Work instructions> Once the pictures are set aside, reproduce the entries below exactly.

[Opening Source information section]

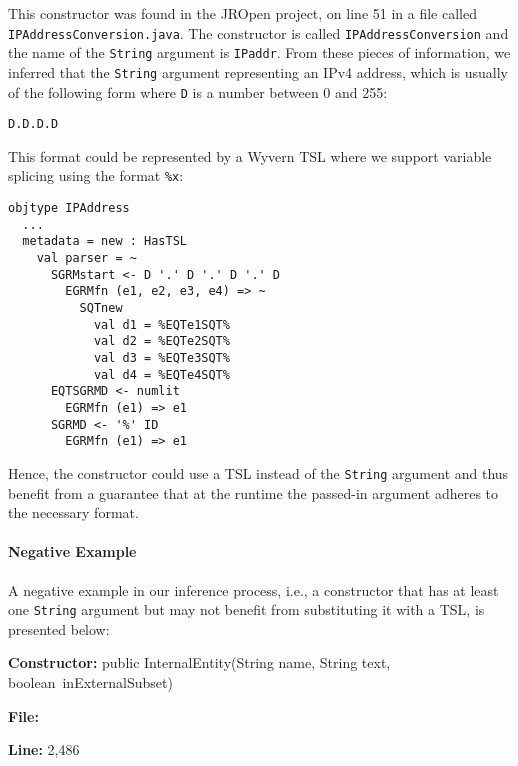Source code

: \vspace{10px}


This constructor was found in the JROpen project, on line 51 in a file called \mbox{\lstinline{IPAddressConversion.java}}. The constructor is called \lstinline{IPAddressConversion} and the name of the \lstinline{String} argument is \lstinline{IPaddr}. From these pieces of information, we inferred that the \lstinline{String} argument representing an IPv4 address, which is usually of the following form where \lstinline{D} is a number between 0 and 255:

\begin{lstlisting}[numbers=none]
D.D.D.D
\end{lstlisting}

This format could be represented by a Wyvern TSL where we support variable splicing using the format \lstinline{%x}:

\begin{lstlisting}
objtype IPAddress
  ...
  metadata = new : HasTSL
    val parser = ~
      SGRMstart <- D '.' D '.' D '.' D
        EGRMfn (e1, e2, e3, e4) => ~
          SQTnew
            val d1 = %EQTe1SQT%
            val d2 = %EQTe2SQT%
            val d3 = %EQTe3SQT%
            val d4 = %EQTe4SQT%
      EQTSGRMD <- numlit
        EGRMfn (e1) => e1
      SGRMD <- '%' ID
        EGRMfn (e1) => e1
\end{lstlisting}

Hence, the constructor could use a TSL instead of the \lstinline{String} argument and thus benefit from a guarantee that at the runtime the passed-in argument adheres to the necessary format.


\paragraph{Negative Example} A negative example in our inference process, i.e., a constructor that has at least one \lstinline{String} argument but may not benefit from substituting it with a TSL, is presented below:

\vspace{10px}

\begin{small}

\noindent \textbf{Constructor:} public InternalEntity(String name, String text, \mbox{boolean inExternalSubset})

\noindent \textbf{File:} 

\noindent \textbf{Line:} 2,486

\end{small}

[Closing Source information section]

Your response>
Source code

: \vspace{10px}


This constructor was found in the JROpen project, on line 51 in a file called \mbox{\lstinline{IPAddressConversion.java}}. The constructor is called \lstinline{IPAddressConversion} and the name of the \lstinline{String} argument is \lstinline{IPaddr}. From these pieces of information, we inferred that the \lstinline{String} argument representing an IPv4 address, which is usually of the following form where \lstinline{D} is a number between 0 and 255:

\begin{lstlisting}[numbers=none]
D.D.D.D
\end{lstlisting}

This format could be represented by a Wyvern TSL where we support variable splicing using the format \lstinline{%x}:

\begin{lstlisting}
objtype IPAddress
  ...
  metadata = new : HasTSL
    val parser = ~
      SGRMstart <- D '.' D '.' D '.' D
        EGRMfn (e1, e2, e3, e4) => ~
          SQTnew
            val d1 = %EQTe1SQT%
            val d2 = %EQTe2SQT%
            val d3 = %EQTe3SQT%
            val d4 = %EQTe4SQT%
      EQTSGRMD <- numlit
        EGRMfn (e1) => e1
      SGRMD <- '%' ID
        EGRMfn (e1) => e1
\end{lstlisting}

Hence, the constructor could use a TSL instead of the \lstinline{String} argument and thus benefit from a guarantee that at the runtime the passed-in argument adheres to the necessary format.


\paragraph{Negative Example} A negative example in our inference process, i.e., a constructor that has at least one \lstinline{String} argument but may not benefit from substituting it with a TSL, is presented below:

\vspace{10px}

\begin{small}

\noindent \textbf{Constructor:} public InternalEntity(String name, String text, \mbox{boolean inExternalSubset})

\noindent \textbf{File:} 

\noindent \textbf{Line:} 2,486

\end{small}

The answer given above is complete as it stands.